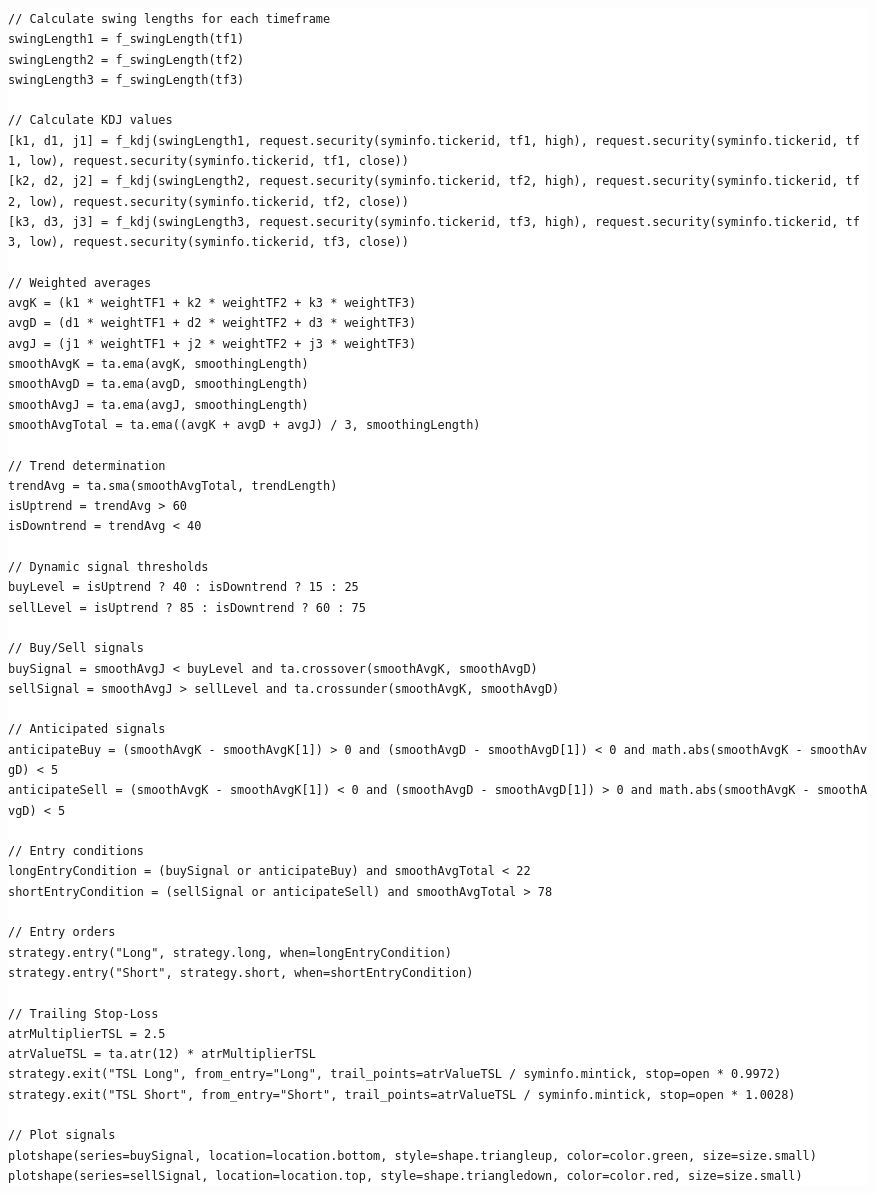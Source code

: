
 ``` pinescript
// Calculate swing lengths for each timeframe
swingLength1 = f_swingLength(tf1)
swingLength2 = f_swingLength(tf2)
swingLength3 = f_swingLength(tf3)

// Calculate KDJ values
[k1, d1, j1] = f_kdj(swingLength1, request.security(syminfo.tickerid, tf1, high), request.security(syminfo.tickerid, tf1, low), request.security(syminfo.tickerid, tf1, close))
[k2, d2, j2] = f_kdj(swingLength2, request.security(syminfo.tickerid, tf2, high), request.security(syminfo.tickerid, tf2, low), request.security(syminfo.tickerid, tf2, close))
[k3, d3, j3] = f_kdj(swingLength3, request.security(syminfo.tickerid, tf3, high), request.security(syminfo.tickerid, tf3, low), request.security(syminfo.tickerid, tf3, close))

// Weighted averages
avgK = (k1 * weightTF1 + k2 * weightTF2 + k3 * weightTF3)
avgD = (d1 * weightTF1 + d2 * weightTF2 + d3 * weightTF3)
avgJ = (j1 * weightTF1 + j2 * weightTF2 + j3 * weightTF3)
smoothAvgK = ta.ema(avgK, smoothingLength)
smoothAvgD = ta.ema(avgD, smoothingLength)
smoothAvgJ = ta.ema(avgJ, smoothingLength)
smoothAvgTotal = ta.ema((avgK + avgD + avgJ) / 3, smoothingLength)

// Trend determination
trendAvg = ta.sma(smoothAvgTotal, trendLength)
isUptrend = trendAvg > 60
isDowntrend = trendAvg < 40

// Dynamic signal thresholds
buyLevel = isUptrend ? 40 : isDowntrend ? 15 : 25
sellLevel = isUptrend ? 85 : isDowntrend ? 60 : 75

// Buy/Sell signals
buySignal = smoothAvgJ < buyLevel and ta.crossover(smoothAvgK, smoothAvgD)
sellSignal = smoothAvgJ > sellLevel and ta.crossunder(smoothAvgK, smoothAvgD)

// Anticipated signals
anticipateBuy = (smoothAvgK - smoothAvgK[1]) > 0 and (smoothAvgD - smoothAvgD[1]) < 0 and math.abs(smoothAvgK - smoothAvgD) < 5
anticipateSell = (smoothAvgK - smoothAvgK[1]) < 0 and (smoothAvgD - smoothAvgD[1]) > 0 and math.abs(smoothAvgK - smoothAvgD) < 5

// Entry conditions
longEntryCondition = (buySignal or anticipateBuy) and smoothAvgTotal < 22
shortEntryCondition = (sellSignal or anticipateSell) and smoothAvgTotal > 78

// Entry orders
strategy.entry("Long", strategy.long, when=longEntryCondition)
strategy.entry("Short", strategy.short, when=shortEntryCondition)

// Trailing Stop-Loss
atrMultiplierTSL = 2.5
atrValueTSL = ta.atr(12) * atrMultiplierTSL
strategy.exit("TSL Long", from_entry="Long", trail_points=atrValueTSL / syminfo.mintick, stop=open * 0.9972)
strategy.exit("TSL Short", from_entry="Short", trail_points=atrValueTSL / syminfo.mintick, stop=open * 1.0028)

// Plot signals
plotshape(series=buySignal, location=location.bottom, style=shape.triangleup, color=color.green, size=size.small)
plotshape(series=sellSignal, location=location.top, style=shape.triangledown, color=color.red, size=size.small)
```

* _TASK DETAILS_:
Reproduce each line from the records that contains the word "color".

* _ANSWER BOX_:
plotshape(series=buySignal, location=location.bottom, style=shape.triangleup, color=color.green, size=size.small)
plotshape(series=sellSignal, location=location.top, style=shape.triangledown, color=color.red, size=size.small)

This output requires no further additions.